Getting the Rows that have the maximum (or minimum) value for a Column within a partition
Another scenario easily done through the ranking functions, is finding the row that contains the max value in a partition
Returning to our original input data set, imagine we want to partition by Vertical and within each vertical find the row that has the maximum value for latency.
| Query | Latency | Vertical |
|---|---|---|
| Banana | 300 | Image |
| Cherry | 300 | Image |
| Durian | 500 | Image |
| Apple | 100 | Web |
| Fig | 200 | Web |
| Papaya | 200 | Web |
| Fig | 300 | Web |
| Cherry | 400 | Web |
| Durian | 500 | Web |
The desired output for is as follows.

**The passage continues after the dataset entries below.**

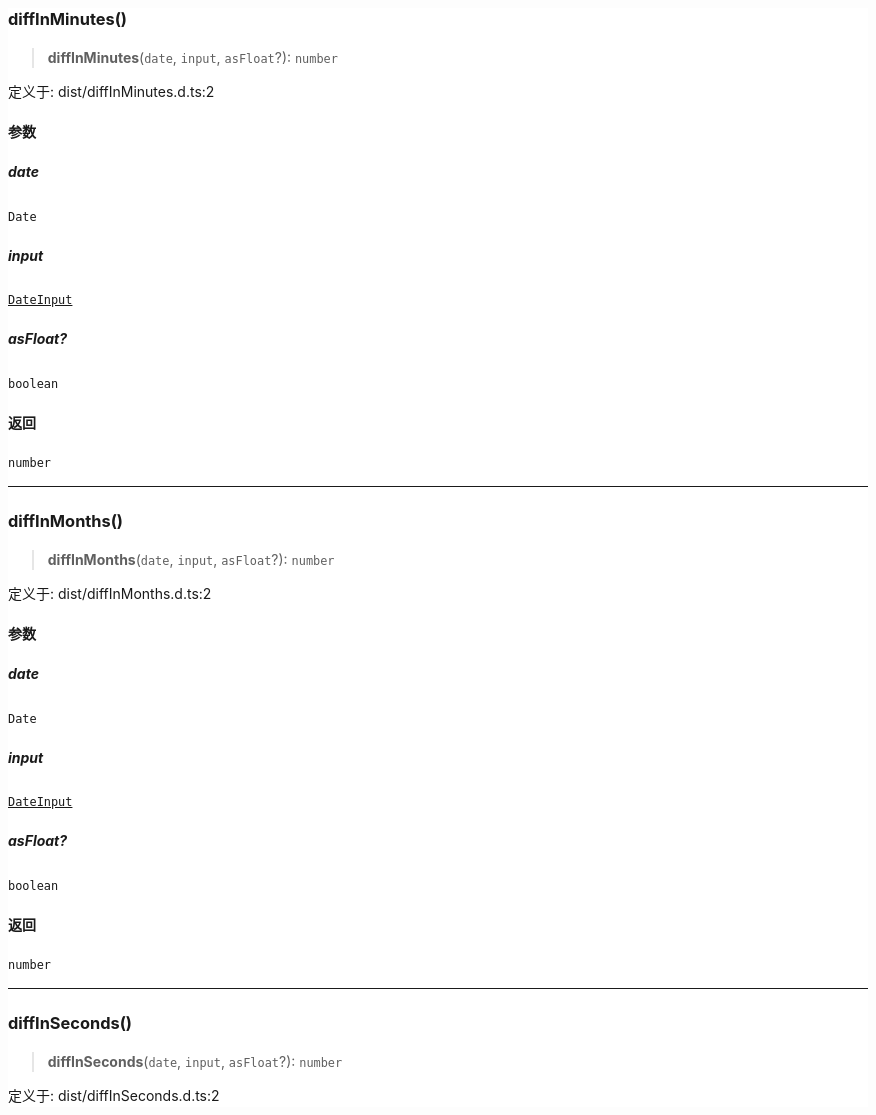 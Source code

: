 ### diffInMinutes()

> **diffInMinutes**(`date`, `input`, `asFloat`?): `number`

定义于: dist/diffInMinutes.d.ts:2

#### 参数

##### date

`Date`

##### input

[`DateInput`](chain.md#dateinput)

##### asFloat?

`boolean`

#### 返回

`number`

***

### diffInMonths()

> **diffInMonths**(`date`, `input`, `asFloat`?): `number`

定义于: dist/diffInMonths.d.ts:2

#### 参数

##### date

`Date`

##### input

[`DateInput`](chain.md#dateinput)

##### asFloat?

`boolean`

#### 返回

`number`

***

### diffInSeconds()

> **diffInSeconds**(`date`, `input`, `asFloat`?): `number`

定义于: dist/diffInSeconds.d.ts:2
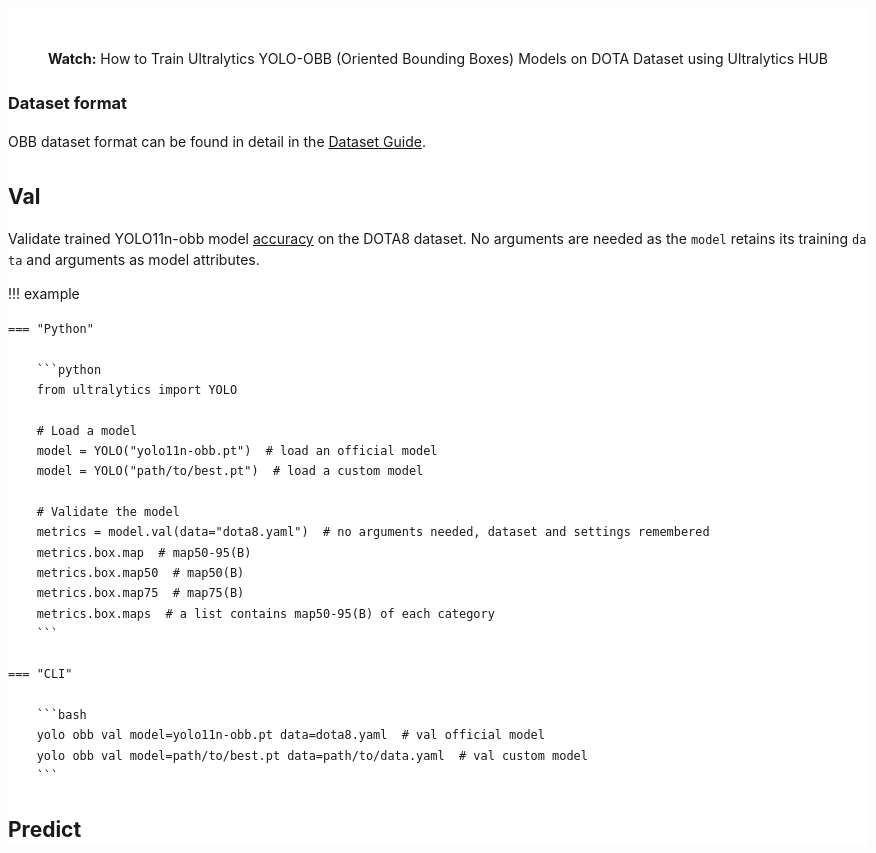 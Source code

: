 <p align="center">
  <br>
  <iframe loading="lazy" width="720" height="405" src="https://www.youtube.com/embed/uZ7SymQfqKI"
    title="YouTube video player" frameborder="0"
    allow="accelerometer; autoplay; clipboard-write; encrypted-media; gyroscope; picture-in-picture; web-share"
    allowfullscreen>
  </iframe>
  <br>
  <strong>Watch:</strong> How to Train Ultralytics YOLO-OBB (Oriented Bounding Boxes) Models on DOTA Dataset using Ultralytics HUB
</p>

### Dataset format

OBB dataset format can be found in detail in the [Dataset Guide](../datasets/obb/index.md).

## Val

Validate trained YOLO11n-obb model [accuracy](https://www.ultralytics.com/glossary/accuracy) on the DOTA8 dataset. No arguments are needed as the `model` retains its training `data` and arguments as model attributes.

!!! example

    === "Python"

        ```python
        from ultralytics import YOLO

        # Load a model
        model = YOLO("yolo11n-obb.pt")  # load an official model
        model = YOLO("path/to/best.pt")  # load a custom model

        # Validate the model
        metrics = model.val(data="dota8.yaml")  # no arguments needed, dataset and settings remembered
        metrics.box.map  # map50-95(B)
        metrics.box.map50  # map50(B)
        metrics.box.map75  # map75(B)
        metrics.box.maps  # a list contains map50-95(B) of each category
        ```

    === "CLI"

        ```bash
        yolo obb val model=yolo11n-obb.pt data=dota8.yaml  # val official model
        yolo obb val model=path/to/best.pt data=path/to/data.yaml  # val custom model
        ```

## Predict
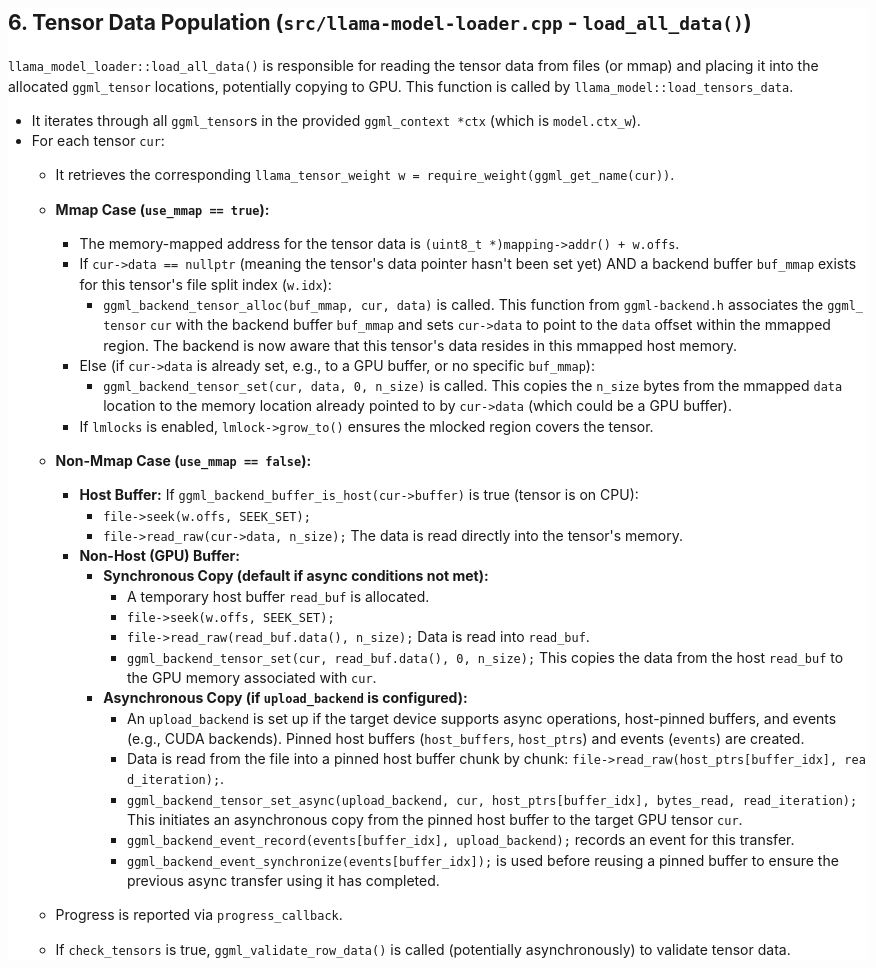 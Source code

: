 ## 6. Tensor Data Population (`src/llama-model-loader.cpp` - `load_all_data()`)

`llama_model_loader::load_all_data()` is responsible for reading the tensor data from files (or mmap) and placing it into the allocated `ggml_tensor` locations, potentially copying to GPU. This function is called by `llama_model::load_tensors_data`.

*   It iterates through all `ggml_tensor`s in the provided `ggml_context *ctx` (which is `model.ctx_w`).
*   For each tensor `cur`:
    *   It retrieves the corresponding `llama_tensor_weight w = require_weight(ggml_get_name(cur))`.

    *   **Mmap Case (`use_mmap == true`):**
        *   The memory-mapped address for the tensor data is `(uint8_t *)mapping->addr() + w.offs`.
        *   If `cur->data == nullptr` (meaning the tensor's data pointer hasn't been set yet) AND a backend buffer `buf_mmap` exists for this tensor's file split index (`w.idx`):
            *   `ggml_backend_tensor_alloc(buf_mmap, cur, data)` is called. This function from `ggml-backend.h` associates the `ggml_tensor` `cur` with the backend buffer `buf_mmap` and sets `cur->data` to point to the `data` offset within the mmapped region. The backend is now aware that this tensor's data resides in this mmapped host memory.
        *   Else (if `cur->data` is already set, e.g., to a GPU buffer, or no specific `buf_mmap`):
            *   `ggml_backend_tensor_set(cur, data, 0, n_size)` is called. This copies the `n_size` bytes from the mmapped `data` location to the memory location already pointed to by `cur->data` (which could be a GPU buffer).
        *   If `lmlocks` is enabled, `lmlock->grow_to()` ensures the mlocked region covers the tensor.

    *   **Non-Mmap Case (`use_mmap == false`):**
        *   **Host Buffer:** If `ggml_backend_buffer_is_host(cur->buffer)` is true (tensor is on CPU):
            *   `file->seek(w.offs, SEEK_SET);`
            *   `file->read_raw(cur->data, n_size);` The data is read directly into the tensor's memory.
        *   **Non-Host (GPU) Buffer:**
            *   **Synchronous Copy (default if async conditions not met):**
                *   A temporary host buffer `read_buf` is allocated.
                *   `file->seek(w.offs, SEEK_SET);`
                *   `file->read_raw(read_buf.data(), n_size);` Data is read into `read_buf`.
                *   `ggml_backend_tensor_set(cur, read_buf.data(), 0, n_size);` This copies the data from the host `read_buf` to the GPU memory associated with `cur`.
            *   **Asynchronous Copy (if `upload_backend` is configured):**
                *   An `upload_backend` is set up if the target device supports async operations, host-pinned buffers, and events (e.g., CUDA backends). Pinned host buffers (`host_buffers`, `host_ptrs`) and events (`events`) are created.
                *   Data is read from the file into a pinned host buffer chunk by chunk: `file->read_raw(host_ptrs[buffer_idx], read_iteration);`.
                *   `ggml_backend_tensor_set_async(upload_backend, cur, host_ptrs[buffer_idx], bytes_read, read_iteration);` This initiates an asynchronous copy from the pinned host buffer to the target GPU tensor `cur`.
                *   `ggml_backend_event_record(events[buffer_idx], upload_backend);` records an event for this transfer.
                *   `ggml_backend_event_synchronize(events[buffer_idx]);` is used before reusing a pinned buffer to ensure the previous async transfer using it has completed.
    *   Progress is reported via `progress_callback`.
    *   If `check_tensors` is true, `ggml_validate_row_data()` is called (potentially asynchronously) to validate tensor data.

As clearly 500 is the maximum latency in both Image and Web
| Query | Latency | Vertical |
|---|---|---|
| Durian | 500 | Image |
| Durian | 500 | Web |
The U-SQL that accomplishes this uses ROW_NUMBER
@results =
SELECT
Query,
Latency,
Vertical,
ROW\_NUMBER() OVER (PARTITION BY Vertical ORDER BY Latency DESC) AS rn
FROM @querylog;
@results =
SELECT
Query,
Latency,
Vertical
FROM @results
WHERE rn==1;
To retrieve the row with the minimum value for each partition, in the OVER clause change the DESC to ASC.